25. In a method of searching for a search argument as defined in
claim 23, in which said last-byte signal indicates no more search
bytes remain to be handled for the current search argument,
including the steps of
said machine-testing step indicates no more key bytes exist for the
current compressed key,
machine-skipping a pointer and any following bytes associated with
the current compressed key in the compressed index in response to
said last-byte signal, and to said byte-remaining signal indicating
the current key byte is the last in the current compressed key,
machine-skipping the factor-byte-count field, the key-byte-count
field, and the key bytes of the next compressed key,
and machine-reading a pointer associated with said next compressed
key in response to said last-byte signal and said byte-remaining
signal,
whereby the search is ended in the compressed index for the current
search argument.
26. A system for searching an index of machine readable compressed
keys representing different items of information, in which each
compressed key includes a factor field containing a byte-count
relationship between each compressed key and its adjacent
compressed key, comprising
an equal counter,
means for comparing the content of the factor field of each
compressed key entered during a search with a current setting of
said equal counter,
and means for generating a factor signal indicating the
relationship between the factor field content and the setting of
said equal counter.
27. A system for searching as defined in claim 26, in which said
compressed index has an ascending sequence, comprising
means for ending the search of said compressed index at any
compressed key for which said factor signal indicates the factor
field content is less than the current setting of said equal
counter,
and means for retrieving an item of information represented by the
compressed key signaled by said means for ending the search.

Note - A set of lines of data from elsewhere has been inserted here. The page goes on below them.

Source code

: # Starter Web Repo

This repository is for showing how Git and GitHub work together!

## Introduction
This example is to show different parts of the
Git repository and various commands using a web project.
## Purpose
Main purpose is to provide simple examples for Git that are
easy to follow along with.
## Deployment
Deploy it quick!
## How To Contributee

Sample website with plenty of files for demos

28. A system for searching as defined in claim 26 comprising
means for accessing the next compressed key in said compressed
index to continue the search with a same setting of said equal
counter in response to the content of said factor signal indicating
said factor field is greater than said equal counter setting.
29. A system for searching as defined in claim 26, in which at
least some of said compressed keys include a key byte field
containing at least a high-order difference byte, further
comprising
means for transferring a key byte from a compressed key beginning
in sequence from its highest order key byte in response to said
factor signal indicating equality between the content of the factor
field and a current setting of said equal counter.
30. A system for searching as defined in claim 29, further
comprising
means for fetching one search byte at a time from a search argument
beginning in sequence from its highest order byte-position in
response to the factor signal indicating equality,
and means for comparing said search byte with said key byte from
said transferring means in response to said factor signal
indicating equality to generate a search control signal.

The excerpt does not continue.